Hier lig ik dan. Verslagen door de jaren. Mijn huid zo gerimpeld als een uitgedroogde pruim.
Mijn haren grijs en dun. Voor mezelf zorgen kan ik nu niet meer. Al tijden niet. Ik voel dat mijn einde nadert. Het idee boezemt me niet langer angst in. Vroeger wel. Toen ik nog jong was en veel te verliezen had. Maar vroeger is voorbij. Ik ben nu slechts een oude vrouw> en als het leven een uur duurde, dan leef nu mijn laatste seconden weg.
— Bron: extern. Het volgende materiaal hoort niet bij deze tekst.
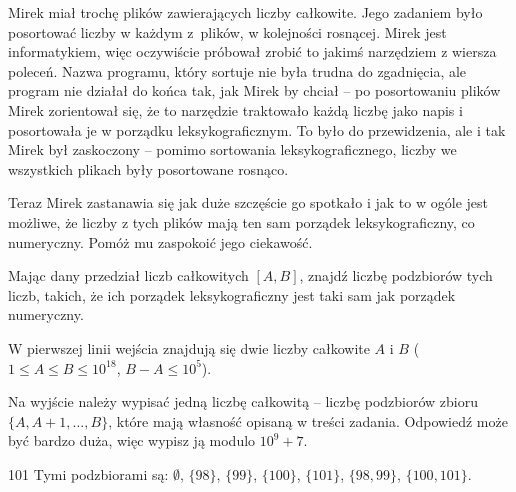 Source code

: 

\usepackage[utf8]{inputenc}
\usepackage[T1]{fontenc}
\usepackage[polish]{babel}
\usepackage{polski}





Mirek miał trochę plików zawierających liczby całkowite.
Jego zadaniem było posortować liczby w każdym z~plików, w kolejności rosnącej.
Mirek jest informatykiem, więc oczywiście próbował zrobić to jakimś narzędziem z wiersza poleceń.
Nazwa programu, który sortuje nie była trudna do zgadnięcia, ale program nie działał do końca tak, jak Mirek by chciał
	-- po posortowaniu plików Mirek zorientował się, że to narzędzie traktowało każdą liczbę jako napis
	i posortowała je w porządku leksykograficznym.
To było do przewidzenia, ale i tak Mirek był zaskoczony -- pomimo sortowania leksykograficznego,
	liczby we wszystkich plikach były posortowane rosnąco.

Teraz Mirek zastanawia się jak duże szczęście go spotkało i jak to w ogóle jest możliwe,
	że liczby z tych plików mają ten sam porządek leksykograficzny, co numeryczny.
Pomóż mu zaspokoić jego ciekawość.


Mając dany przedział liczb całkowitych $[A, B]$, znajdź liczbę podzbiorów tych liczb,
	takich, że ich porządek leksykograficzny jest taki sam jak porządek numeryczny.


W pierwszej linii wejścia znajdują się dwie liczby całkowite $A$ i $B$
	($1 \le A \le B \le 10^{18}$, $B - A \le 10^5$).


Na wyjście należy wypisać jedną liczbę całkowitą -- liczbę podzbiorów zbioru $\{A, A+1, \ldots, B\}$,
	które mają własność opisaną w treści zadania.
Odpowiedź może być bardzo duża, więc wypisz ją modulo $10^9+7$.


 101
\sampleCOMMENT
Tymi podzbiorami są: $\emptyset$, $\{98\}$, $\{99\}$, $\{100\}$, $\{101\}$,	$\{98, 99\}$, $\{100, 101\}$.
\sampleEND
Gek toch, dat ik juist nu de behoefte heb om mijn verhaal te vertellen. Mijn leven lang heb ik er niet over gesproken. Zelfs niet aan gedacht. En nu, in de zonsondergang van mijn bestaan, dringt het zich aan mij op.
In eerste instantie herken ik de emotie niet. Het knaagt aan me. Maar wat het is, stelt mij voor een raadsel. Maar nu kan ik het met de beste wil van de wereld niet ontkennen. Ik heb het wel eens bij anderen gezien. Op mijn leeftijd vallen er meer aan ten prooi, zo tegen het einde. Wanneer ik er iemand mee zag worstelen, lachte ik altijd een beetje neerbuigend in mezelf. Dat zou mij niet overkomen.
Wat is mijn geheugen barmhartig geweest al die jaren. Maar dat is nu voorbij. Ik moet het nu erkennen. Ik moet mijn verhaal vertellen. Mijn verhaal over spijt.